> **ASSIGNMENT**: Report each line of the records where "этого" occurs.

> **STUDY MATERIAL**:

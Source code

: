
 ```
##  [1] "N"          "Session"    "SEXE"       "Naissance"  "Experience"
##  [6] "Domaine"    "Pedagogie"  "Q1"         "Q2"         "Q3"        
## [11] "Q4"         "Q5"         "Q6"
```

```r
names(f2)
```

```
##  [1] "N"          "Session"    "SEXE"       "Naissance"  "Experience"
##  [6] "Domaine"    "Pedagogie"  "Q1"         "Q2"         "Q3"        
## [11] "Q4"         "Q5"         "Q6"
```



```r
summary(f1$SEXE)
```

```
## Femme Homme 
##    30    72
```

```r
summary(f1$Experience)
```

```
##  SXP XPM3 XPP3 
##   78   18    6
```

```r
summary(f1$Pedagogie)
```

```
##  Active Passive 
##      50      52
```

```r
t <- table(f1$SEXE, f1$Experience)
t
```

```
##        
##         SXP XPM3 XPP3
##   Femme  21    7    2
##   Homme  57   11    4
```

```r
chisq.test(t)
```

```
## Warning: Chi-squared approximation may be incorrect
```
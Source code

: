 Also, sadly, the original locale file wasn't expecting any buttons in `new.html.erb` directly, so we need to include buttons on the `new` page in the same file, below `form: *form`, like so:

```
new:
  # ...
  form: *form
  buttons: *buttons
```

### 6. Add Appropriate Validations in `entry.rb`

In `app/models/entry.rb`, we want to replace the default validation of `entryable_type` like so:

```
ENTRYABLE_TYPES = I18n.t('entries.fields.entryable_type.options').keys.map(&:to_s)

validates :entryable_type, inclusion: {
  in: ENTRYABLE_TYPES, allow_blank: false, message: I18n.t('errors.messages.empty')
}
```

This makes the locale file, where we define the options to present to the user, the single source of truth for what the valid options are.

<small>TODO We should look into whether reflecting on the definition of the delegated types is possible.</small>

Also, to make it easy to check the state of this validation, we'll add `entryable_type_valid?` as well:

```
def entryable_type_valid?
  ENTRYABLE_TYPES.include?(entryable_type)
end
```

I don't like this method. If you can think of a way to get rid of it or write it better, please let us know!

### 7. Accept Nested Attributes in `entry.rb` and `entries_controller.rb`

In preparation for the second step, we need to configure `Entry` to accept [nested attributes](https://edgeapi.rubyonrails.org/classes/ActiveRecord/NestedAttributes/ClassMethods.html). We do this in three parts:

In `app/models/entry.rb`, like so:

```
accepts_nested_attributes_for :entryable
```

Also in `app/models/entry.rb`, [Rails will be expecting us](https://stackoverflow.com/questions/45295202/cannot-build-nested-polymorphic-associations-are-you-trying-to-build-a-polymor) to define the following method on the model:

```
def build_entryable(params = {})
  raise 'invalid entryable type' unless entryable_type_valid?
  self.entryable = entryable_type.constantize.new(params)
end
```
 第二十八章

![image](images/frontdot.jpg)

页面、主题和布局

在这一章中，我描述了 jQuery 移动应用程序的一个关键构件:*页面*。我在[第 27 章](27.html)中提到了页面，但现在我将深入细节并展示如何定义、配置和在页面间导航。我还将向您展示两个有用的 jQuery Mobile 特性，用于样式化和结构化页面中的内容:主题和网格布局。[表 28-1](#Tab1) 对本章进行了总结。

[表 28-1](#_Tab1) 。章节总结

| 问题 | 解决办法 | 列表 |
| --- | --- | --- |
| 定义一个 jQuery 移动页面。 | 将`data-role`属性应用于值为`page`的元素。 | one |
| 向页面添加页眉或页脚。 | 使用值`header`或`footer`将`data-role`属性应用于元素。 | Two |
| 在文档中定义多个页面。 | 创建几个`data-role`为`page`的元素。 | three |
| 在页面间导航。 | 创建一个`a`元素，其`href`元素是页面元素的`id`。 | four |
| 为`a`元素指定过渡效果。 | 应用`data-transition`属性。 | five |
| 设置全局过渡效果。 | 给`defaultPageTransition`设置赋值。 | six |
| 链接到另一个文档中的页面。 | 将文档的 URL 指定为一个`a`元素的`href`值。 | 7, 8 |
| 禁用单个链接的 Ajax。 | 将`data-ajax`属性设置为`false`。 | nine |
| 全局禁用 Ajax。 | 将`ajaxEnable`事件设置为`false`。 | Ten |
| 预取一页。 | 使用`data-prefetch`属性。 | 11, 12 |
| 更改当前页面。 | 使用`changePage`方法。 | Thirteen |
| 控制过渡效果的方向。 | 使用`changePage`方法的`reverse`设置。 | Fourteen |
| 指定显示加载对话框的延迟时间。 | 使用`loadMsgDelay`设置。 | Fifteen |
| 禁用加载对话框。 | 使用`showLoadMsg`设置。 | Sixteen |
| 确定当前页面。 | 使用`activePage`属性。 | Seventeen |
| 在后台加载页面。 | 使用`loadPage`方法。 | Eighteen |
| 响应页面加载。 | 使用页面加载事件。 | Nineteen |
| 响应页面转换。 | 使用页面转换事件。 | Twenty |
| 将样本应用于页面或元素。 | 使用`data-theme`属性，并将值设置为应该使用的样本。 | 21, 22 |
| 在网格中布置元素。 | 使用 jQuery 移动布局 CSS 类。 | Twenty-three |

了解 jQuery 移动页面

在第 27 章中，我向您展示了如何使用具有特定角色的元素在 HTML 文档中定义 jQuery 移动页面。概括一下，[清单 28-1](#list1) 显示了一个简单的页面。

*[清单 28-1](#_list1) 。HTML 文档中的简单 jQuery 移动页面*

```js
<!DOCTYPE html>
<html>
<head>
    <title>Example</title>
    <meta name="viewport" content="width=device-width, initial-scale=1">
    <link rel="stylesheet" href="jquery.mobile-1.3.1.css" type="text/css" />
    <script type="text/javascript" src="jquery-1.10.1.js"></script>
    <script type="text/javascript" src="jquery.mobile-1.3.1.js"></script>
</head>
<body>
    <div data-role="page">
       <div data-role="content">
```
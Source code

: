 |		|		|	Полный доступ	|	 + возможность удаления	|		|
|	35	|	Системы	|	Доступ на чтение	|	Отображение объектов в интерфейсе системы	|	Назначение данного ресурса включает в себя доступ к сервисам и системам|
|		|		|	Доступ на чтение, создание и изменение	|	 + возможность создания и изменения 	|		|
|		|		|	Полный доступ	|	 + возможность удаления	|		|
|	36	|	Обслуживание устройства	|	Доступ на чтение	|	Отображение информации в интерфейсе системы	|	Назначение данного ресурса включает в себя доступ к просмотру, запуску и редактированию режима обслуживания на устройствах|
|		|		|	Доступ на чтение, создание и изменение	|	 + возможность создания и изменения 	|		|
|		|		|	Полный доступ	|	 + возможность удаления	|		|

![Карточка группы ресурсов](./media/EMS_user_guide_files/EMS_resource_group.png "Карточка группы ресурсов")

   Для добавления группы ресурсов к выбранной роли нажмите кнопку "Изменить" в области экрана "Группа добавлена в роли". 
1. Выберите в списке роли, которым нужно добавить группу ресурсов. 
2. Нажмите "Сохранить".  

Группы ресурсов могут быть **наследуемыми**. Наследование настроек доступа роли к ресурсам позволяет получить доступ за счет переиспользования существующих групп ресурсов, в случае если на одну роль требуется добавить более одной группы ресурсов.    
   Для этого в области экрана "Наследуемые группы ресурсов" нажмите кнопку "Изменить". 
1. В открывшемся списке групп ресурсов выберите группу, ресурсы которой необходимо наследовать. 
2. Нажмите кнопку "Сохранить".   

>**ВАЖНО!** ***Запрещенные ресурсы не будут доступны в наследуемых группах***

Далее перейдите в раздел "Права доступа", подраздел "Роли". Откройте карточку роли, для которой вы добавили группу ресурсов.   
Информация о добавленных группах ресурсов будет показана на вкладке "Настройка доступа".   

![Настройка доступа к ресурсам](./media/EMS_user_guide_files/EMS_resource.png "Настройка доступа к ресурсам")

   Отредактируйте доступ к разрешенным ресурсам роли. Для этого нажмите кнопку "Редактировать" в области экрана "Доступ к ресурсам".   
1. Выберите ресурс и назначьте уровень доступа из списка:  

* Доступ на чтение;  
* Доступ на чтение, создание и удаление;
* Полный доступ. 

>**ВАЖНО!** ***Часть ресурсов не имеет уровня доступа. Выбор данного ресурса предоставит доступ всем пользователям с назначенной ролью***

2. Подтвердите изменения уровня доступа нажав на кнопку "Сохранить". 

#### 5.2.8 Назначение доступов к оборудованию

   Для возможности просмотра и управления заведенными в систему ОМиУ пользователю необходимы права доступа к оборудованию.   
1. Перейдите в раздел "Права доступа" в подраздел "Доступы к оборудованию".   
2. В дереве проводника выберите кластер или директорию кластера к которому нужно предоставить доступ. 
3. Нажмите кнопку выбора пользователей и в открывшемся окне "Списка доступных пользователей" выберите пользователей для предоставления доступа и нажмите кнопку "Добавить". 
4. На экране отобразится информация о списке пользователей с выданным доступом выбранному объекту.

> **THE COMPLETED TASK**:
   Для этого в области экрана "Наследуемые группы ресурсов" нажмите кнопку "Изменить". 
   Отредактируйте доступ к разрешенным ресурсам роли. Для этого нажмите кнопку "Редактировать" в области экрана "Доступ к ресурсам".   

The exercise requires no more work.